DATA IN THIS EXERCISE
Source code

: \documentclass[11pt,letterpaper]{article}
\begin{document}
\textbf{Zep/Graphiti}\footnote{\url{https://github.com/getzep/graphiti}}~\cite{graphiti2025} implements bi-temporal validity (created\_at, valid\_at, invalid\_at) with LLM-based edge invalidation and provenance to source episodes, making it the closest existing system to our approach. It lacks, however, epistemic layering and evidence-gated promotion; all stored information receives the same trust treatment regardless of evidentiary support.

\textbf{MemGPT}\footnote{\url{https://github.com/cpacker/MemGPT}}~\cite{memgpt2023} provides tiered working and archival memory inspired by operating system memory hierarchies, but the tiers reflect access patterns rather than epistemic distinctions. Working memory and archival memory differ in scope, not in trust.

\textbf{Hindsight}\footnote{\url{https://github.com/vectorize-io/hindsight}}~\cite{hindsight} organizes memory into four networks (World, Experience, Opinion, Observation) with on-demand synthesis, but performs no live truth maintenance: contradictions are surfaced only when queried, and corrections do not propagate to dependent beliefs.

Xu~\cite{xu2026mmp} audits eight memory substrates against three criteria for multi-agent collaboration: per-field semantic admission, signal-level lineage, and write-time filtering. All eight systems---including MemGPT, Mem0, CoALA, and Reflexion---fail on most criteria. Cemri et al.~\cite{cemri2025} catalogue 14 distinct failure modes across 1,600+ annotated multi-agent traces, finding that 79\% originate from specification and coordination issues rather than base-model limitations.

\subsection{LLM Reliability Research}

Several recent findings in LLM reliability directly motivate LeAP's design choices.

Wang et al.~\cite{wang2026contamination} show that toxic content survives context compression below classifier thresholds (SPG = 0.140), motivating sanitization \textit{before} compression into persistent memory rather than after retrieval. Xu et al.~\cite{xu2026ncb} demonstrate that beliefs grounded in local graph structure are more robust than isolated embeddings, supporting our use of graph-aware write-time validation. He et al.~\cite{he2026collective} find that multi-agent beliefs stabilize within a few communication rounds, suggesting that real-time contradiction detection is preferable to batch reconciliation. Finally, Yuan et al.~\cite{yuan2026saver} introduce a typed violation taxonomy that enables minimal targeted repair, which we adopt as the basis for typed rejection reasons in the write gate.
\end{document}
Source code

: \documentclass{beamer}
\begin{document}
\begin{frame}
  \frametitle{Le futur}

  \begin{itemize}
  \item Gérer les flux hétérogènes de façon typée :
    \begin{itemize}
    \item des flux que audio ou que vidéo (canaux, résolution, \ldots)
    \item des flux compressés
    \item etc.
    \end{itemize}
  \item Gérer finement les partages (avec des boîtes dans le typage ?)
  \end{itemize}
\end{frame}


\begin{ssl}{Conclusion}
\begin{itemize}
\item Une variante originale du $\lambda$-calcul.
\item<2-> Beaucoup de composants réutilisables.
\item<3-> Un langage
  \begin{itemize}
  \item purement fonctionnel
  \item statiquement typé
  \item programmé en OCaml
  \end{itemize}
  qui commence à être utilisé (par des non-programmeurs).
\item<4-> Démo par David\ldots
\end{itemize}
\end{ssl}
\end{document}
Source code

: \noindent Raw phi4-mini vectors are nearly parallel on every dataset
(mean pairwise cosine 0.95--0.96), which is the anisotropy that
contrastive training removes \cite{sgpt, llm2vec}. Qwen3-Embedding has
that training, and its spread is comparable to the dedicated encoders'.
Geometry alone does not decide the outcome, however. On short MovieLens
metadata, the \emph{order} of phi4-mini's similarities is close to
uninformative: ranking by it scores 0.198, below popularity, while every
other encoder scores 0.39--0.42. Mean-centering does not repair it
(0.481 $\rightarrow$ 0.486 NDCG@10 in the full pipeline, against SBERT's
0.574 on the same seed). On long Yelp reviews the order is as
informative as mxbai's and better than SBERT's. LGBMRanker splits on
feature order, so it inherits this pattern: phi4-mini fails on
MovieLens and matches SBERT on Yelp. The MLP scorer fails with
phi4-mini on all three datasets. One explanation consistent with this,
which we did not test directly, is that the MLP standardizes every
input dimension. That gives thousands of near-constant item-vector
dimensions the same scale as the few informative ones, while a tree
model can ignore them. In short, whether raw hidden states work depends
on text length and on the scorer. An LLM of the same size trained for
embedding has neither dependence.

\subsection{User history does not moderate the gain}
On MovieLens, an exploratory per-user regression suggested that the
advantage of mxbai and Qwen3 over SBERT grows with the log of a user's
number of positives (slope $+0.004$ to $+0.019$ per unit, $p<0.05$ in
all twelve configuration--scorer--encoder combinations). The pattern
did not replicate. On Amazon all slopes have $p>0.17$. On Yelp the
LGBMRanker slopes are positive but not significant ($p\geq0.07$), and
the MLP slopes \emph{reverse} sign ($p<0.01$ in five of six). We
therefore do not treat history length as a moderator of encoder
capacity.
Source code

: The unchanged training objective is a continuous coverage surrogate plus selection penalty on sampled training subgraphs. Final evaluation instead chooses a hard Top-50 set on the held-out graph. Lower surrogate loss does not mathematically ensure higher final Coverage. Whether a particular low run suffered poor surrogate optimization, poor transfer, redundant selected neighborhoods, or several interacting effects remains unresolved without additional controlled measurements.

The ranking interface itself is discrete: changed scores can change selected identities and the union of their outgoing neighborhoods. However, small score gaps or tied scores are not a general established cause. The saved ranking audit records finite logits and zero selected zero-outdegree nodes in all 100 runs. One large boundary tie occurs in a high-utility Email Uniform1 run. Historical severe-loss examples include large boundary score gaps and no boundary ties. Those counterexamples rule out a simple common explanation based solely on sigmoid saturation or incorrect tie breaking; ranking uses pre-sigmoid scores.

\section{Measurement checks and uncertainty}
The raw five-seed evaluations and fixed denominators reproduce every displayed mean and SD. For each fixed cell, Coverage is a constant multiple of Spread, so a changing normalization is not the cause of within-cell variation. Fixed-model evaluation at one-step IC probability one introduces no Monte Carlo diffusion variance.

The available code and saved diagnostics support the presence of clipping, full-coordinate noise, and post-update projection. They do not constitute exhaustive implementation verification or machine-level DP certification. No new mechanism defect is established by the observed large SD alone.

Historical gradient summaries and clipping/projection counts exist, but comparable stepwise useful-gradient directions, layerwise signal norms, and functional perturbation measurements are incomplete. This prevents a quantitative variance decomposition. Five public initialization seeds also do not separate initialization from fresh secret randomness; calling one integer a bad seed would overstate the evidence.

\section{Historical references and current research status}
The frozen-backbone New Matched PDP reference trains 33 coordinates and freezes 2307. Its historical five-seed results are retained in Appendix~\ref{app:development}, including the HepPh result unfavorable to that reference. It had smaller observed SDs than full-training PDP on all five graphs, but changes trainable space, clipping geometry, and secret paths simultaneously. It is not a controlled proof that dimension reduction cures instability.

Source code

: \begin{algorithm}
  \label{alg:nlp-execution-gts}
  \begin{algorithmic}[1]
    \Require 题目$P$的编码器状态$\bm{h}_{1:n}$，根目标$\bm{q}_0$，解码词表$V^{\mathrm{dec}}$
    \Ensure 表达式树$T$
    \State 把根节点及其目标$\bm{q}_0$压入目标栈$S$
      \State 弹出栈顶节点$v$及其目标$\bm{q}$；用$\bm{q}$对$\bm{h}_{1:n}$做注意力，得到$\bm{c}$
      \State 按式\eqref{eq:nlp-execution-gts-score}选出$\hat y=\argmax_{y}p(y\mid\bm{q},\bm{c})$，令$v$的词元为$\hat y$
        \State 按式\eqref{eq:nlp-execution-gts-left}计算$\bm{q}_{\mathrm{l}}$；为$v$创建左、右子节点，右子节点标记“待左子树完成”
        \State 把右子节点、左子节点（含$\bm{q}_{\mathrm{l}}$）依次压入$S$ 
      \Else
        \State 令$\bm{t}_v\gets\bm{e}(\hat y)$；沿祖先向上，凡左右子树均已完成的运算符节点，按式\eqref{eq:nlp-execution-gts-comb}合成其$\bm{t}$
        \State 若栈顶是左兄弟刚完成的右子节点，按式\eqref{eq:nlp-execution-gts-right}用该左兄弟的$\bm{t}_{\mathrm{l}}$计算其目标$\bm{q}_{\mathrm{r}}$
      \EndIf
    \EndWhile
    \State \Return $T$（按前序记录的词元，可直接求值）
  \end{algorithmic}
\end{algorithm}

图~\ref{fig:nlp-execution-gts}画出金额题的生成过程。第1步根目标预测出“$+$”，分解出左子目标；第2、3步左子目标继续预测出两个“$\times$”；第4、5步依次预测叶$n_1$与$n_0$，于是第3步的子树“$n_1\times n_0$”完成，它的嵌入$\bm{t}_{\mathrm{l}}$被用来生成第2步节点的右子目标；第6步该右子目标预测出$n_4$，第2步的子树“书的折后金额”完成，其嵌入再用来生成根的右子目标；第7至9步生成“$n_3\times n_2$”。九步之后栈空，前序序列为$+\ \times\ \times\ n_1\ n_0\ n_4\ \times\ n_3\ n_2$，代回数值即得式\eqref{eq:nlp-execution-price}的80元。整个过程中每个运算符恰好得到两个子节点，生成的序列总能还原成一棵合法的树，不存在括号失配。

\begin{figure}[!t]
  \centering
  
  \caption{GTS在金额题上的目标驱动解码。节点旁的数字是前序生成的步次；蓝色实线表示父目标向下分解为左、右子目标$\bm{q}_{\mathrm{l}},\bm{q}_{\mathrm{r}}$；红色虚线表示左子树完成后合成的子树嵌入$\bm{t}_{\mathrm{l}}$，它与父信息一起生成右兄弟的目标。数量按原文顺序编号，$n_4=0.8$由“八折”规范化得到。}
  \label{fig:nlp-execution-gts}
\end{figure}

WORK TASK
Return only the stretch of the material above from the line holding "feature order, so" through the line holding "additional controlled measurements.", copied exactly.

ANSWER SPACE
feature order, so it inherits this pattern: phi4-mini fails on
MovieLens and matches SBERT on Yelp. The MLP scorer fails with
phi4-mini on all three datasets. One explanation consistent with this,
which we did not test directly, is that the MLP standardizes every
input dimension. That gives thousands of near-constant item-vector
dimensions the same scale as the few informative ones, while a tree
model can ignore them. In short, whether raw hidden states work depends
on text length and on the scorer. An LLM of the same size trained for
embedding has neither dependence.

\subsection{User history does not moderate the gain}
On MovieLens, an exploratory per-user regression suggested that the
advantage of mxbai and Qwen3 over SBERT grows with the log of a user's
number of positives (slope $+0.004$ to $+0.019$ per unit, $p<0.05$ in
all twelve configuration--scorer--encoder combinations). The pattern
did not replicate. On Amazon all slopes have $p>0.17$. On Yelp the
LGBMRanker slopes are positive but not significant ($p\geq0.07$), and
the MLP slopes \emph{reverse} sign ($p<0.01$ in five of six). We
therefore do not treat history length as a moderator of encoder
capacity.
Source code

: The unchanged training objective is a continuous coverage surrogate plus selection penalty on sampled training subgraphs. Final evaluation instead chooses a hard Top-50 set on the held-out graph. Lower surrogate loss does not mathematically ensure higher final Coverage. Whether a particular low run suffered poor surrogate optimization, poor transfer, redundant selected neighborhoods, or several interacting effects remains unresolved without additional controlled measurements.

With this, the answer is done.